### How to complete this task
Beginning with the opening line, restate the following material exactly, up through the line that contains "méně mluvil, nebo".
-- Input material follows --
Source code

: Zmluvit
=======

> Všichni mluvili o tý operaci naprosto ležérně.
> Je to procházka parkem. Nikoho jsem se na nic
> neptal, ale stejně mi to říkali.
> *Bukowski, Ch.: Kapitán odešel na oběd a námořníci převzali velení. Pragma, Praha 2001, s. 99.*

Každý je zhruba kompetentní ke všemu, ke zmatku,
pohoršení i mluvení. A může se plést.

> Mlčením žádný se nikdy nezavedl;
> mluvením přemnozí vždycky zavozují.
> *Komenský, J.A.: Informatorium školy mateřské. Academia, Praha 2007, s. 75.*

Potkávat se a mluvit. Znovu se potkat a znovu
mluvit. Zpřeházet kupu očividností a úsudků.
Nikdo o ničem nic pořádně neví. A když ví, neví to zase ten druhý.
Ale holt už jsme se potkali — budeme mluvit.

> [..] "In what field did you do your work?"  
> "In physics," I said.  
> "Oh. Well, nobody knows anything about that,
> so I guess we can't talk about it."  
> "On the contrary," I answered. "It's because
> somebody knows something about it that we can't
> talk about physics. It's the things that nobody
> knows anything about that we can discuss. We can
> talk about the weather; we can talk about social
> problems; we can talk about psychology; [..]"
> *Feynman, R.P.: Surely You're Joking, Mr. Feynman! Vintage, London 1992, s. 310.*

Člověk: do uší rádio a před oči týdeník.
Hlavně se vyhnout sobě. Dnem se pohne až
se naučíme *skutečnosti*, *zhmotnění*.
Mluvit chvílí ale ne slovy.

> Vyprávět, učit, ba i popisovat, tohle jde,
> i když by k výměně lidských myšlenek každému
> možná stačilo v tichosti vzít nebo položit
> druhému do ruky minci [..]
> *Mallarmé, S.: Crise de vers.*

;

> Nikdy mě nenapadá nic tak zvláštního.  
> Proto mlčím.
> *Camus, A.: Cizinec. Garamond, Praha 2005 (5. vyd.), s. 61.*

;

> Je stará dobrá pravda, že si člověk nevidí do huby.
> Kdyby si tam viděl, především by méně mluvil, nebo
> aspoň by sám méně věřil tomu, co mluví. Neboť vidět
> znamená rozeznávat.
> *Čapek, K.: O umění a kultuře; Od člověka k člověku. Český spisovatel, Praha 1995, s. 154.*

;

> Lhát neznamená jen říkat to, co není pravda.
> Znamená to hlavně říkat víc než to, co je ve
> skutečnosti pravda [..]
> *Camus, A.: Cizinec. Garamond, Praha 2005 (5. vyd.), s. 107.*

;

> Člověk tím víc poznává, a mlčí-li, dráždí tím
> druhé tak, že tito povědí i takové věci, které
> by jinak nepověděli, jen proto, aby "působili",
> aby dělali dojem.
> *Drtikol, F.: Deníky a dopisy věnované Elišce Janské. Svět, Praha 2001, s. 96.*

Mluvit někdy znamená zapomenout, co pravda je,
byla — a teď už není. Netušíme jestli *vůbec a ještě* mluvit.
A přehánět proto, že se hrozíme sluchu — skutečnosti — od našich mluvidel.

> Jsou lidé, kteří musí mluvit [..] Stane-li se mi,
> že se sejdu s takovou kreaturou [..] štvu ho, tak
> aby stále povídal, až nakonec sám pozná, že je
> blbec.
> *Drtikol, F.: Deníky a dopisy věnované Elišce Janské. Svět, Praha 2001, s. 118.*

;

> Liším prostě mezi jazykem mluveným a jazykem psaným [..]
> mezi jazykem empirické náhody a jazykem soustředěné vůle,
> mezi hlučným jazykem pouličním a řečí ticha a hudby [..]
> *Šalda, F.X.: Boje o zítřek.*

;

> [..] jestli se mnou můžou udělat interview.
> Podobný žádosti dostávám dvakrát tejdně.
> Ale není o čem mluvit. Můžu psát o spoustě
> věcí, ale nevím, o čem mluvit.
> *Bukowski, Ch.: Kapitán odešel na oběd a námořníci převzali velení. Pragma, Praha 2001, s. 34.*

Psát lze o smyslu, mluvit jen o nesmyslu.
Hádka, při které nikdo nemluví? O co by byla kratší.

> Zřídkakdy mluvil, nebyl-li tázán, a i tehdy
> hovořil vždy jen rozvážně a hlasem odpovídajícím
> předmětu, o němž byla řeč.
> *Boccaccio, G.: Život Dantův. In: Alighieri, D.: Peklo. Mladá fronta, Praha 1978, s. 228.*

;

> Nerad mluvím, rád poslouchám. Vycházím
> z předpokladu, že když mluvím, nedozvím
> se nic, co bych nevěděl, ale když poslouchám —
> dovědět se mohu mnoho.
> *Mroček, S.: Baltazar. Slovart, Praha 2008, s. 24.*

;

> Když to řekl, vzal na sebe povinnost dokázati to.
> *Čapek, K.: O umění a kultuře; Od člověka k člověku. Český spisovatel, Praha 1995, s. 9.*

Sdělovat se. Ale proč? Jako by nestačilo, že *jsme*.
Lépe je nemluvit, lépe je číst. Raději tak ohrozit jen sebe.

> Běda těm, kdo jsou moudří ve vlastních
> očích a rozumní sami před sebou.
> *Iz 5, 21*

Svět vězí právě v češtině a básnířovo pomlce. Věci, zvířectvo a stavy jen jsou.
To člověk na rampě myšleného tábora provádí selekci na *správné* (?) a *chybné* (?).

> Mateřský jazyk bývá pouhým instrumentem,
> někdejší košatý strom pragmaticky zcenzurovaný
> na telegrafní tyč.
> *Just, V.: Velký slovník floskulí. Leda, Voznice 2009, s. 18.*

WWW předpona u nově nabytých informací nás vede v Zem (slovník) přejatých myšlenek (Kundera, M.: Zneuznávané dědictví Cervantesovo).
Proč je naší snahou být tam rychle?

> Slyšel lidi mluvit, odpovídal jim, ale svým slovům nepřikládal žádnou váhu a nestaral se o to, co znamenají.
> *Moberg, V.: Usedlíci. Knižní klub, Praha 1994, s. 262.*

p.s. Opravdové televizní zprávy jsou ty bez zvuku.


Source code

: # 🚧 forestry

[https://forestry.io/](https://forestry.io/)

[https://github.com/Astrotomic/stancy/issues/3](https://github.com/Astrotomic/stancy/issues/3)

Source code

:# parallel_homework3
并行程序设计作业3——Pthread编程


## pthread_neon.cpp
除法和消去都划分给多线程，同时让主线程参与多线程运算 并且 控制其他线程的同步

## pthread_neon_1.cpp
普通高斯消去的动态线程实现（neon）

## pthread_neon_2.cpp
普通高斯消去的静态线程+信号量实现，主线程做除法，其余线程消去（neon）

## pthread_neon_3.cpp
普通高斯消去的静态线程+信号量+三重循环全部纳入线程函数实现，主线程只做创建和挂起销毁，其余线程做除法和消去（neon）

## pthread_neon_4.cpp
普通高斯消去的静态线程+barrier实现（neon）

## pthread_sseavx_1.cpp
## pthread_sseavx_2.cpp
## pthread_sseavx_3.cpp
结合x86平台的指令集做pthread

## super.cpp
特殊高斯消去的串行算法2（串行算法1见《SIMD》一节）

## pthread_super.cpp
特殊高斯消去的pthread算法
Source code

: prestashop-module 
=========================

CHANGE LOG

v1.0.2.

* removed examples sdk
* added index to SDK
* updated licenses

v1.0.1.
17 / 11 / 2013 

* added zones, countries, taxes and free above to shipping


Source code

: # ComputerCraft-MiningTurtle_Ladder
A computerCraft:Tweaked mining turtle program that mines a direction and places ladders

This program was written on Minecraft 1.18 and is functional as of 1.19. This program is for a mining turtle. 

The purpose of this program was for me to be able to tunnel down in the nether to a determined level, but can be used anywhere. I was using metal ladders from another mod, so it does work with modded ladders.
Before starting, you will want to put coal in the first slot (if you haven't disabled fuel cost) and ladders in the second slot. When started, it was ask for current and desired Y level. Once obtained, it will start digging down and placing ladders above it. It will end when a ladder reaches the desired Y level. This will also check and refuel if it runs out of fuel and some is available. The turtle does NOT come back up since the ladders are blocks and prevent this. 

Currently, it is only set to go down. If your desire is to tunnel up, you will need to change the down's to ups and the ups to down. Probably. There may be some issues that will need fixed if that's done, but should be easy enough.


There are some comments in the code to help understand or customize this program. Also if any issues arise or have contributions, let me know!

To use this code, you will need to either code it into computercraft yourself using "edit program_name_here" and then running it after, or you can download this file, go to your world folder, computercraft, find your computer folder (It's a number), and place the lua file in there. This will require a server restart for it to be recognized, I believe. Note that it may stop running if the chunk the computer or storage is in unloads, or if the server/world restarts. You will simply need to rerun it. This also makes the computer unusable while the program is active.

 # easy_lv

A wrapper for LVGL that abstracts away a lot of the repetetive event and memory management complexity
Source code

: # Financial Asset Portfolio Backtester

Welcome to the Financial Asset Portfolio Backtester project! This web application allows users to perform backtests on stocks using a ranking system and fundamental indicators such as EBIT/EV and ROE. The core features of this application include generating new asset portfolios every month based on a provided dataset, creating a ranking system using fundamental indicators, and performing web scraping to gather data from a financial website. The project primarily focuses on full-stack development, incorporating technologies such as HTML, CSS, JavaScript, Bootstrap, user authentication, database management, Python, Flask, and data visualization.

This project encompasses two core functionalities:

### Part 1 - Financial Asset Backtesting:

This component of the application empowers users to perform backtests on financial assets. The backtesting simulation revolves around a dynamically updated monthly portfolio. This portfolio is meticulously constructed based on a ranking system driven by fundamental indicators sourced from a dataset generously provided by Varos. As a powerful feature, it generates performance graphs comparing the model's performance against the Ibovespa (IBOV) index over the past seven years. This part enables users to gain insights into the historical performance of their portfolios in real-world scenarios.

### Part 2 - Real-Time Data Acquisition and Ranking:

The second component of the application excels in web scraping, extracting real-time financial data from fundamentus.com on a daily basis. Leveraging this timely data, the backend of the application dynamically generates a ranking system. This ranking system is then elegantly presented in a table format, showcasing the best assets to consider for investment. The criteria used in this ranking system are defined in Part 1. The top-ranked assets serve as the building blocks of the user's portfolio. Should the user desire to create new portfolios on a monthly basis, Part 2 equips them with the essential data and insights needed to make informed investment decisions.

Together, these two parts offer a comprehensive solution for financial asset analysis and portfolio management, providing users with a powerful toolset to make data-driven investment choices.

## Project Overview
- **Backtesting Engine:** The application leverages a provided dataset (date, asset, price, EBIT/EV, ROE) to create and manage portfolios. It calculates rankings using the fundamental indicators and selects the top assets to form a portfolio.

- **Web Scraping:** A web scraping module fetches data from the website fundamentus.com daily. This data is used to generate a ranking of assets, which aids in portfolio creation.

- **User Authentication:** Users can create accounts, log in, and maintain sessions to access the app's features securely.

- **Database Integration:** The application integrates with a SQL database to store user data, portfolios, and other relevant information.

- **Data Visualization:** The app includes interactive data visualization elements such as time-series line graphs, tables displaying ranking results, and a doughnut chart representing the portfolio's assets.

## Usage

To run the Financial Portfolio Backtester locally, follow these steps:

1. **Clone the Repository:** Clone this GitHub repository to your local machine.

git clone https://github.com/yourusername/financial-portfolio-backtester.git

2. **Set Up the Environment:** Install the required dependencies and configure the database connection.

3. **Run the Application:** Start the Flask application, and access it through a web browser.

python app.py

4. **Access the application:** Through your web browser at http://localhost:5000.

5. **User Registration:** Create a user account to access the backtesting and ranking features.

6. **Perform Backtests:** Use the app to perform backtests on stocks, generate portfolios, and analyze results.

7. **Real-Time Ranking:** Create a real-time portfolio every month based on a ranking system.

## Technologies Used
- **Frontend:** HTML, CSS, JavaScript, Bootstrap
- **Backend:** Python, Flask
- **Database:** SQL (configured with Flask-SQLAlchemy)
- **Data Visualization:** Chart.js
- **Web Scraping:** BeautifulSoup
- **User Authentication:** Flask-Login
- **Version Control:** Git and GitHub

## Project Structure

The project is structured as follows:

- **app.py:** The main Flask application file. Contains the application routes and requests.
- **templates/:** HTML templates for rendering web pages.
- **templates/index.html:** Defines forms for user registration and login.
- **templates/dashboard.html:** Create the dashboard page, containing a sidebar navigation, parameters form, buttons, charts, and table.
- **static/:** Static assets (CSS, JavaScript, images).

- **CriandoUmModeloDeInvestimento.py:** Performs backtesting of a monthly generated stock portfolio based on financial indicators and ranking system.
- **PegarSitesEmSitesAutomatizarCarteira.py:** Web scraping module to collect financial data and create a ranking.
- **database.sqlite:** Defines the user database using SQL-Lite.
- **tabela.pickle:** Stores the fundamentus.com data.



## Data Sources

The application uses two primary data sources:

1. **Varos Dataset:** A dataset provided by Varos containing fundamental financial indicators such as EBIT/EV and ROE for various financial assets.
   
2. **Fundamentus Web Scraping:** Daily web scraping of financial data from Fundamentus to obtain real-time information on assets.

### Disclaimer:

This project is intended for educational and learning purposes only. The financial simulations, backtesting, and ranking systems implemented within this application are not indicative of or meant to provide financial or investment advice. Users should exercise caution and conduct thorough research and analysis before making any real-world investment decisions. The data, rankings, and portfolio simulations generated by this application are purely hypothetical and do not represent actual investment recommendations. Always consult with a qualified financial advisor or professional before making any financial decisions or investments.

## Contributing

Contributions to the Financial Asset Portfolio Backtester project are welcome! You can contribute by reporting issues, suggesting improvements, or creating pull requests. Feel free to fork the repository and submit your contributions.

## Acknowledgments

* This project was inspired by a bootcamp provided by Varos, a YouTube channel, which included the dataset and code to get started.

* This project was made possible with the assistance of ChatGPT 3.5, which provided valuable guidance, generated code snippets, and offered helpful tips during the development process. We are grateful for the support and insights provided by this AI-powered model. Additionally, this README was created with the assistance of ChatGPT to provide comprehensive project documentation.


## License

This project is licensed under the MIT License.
-- Input material concluded --
### Written reply
Source code

: Zmluvit
=======

> Všichni mluvili o tý operaci naprosto ležérně.
> Je to procházka parkem. Nikoho jsem se na nic
> neptal, ale stejně mi to říkali.
> *Bukowski, Ch.: Kapitán odešel na oběd a námořníci převzali velení. Pragma, Praha 2001, s. 99.*

Každý je zhruba kompetentní ke všemu, ke zmatku,
pohoršení i mluvení. A může se plést.

> Mlčením žádný se nikdy nezavedl;
> mluvením přemnozí vždycky zavozují.
> *Komenský, J.A.: Informatorium školy mateřské. Academia, Praha 2007, s. 75.*

Potkávat se a mluvit. Znovu se potkat a znovu
mluvit. Zpřeházet kupu očividností a úsudků.
Nikdo o ničem nic pořádně neví. A když ví, neví to zase ten druhý.
Ale holt už jsme se potkali — budeme mluvit.

> [..] "In what field did you do your work?"  
> "In physics," I said.  
> "Oh. Well, nobody knows anything about that,
> so I guess we can't talk about it."  
> "On the contrary," I answered. "It's because
> somebody knows something about it that we can't
> talk about physics. It's the things that nobody
> knows anything about that we can discuss. We can
> talk about the weather; we can talk about social
> problems; we can talk about psychology; [..]"
> *Feynman, R.P.: Surely You're Joking, Mr. Feynman! Vintage, London 1992, s. 310.*

Člověk: do uší rádio a před oči týdeník.
Hlavně se vyhnout sobě. Dnem se pohne až
se naučíme *skutečnosti*, *zhmotnění*.
Mluvit chvílí ale ne slovy.

> Vyprávět, učit, ba i popisovat, tohle jde,
> i když by k výměně lidských myšlenek každému
> možná stačilo v tichosti vzít nebo položit
> druhému do ruky minci [..]
> *Mallarmé, S.: Crise de vers.*

;

> Nikdy mě nenapadá nic tak zvláštního.  
> Proto mlčím.
> *Camus, A.: Cizinec. Garamond, Praha 2005 (5. vyd.), s. 61.*

;

> Je stará dobrá pravda, že si člověk nevidí do huby.
> Kdyby si tam viděl, především by méně mluvil, nebo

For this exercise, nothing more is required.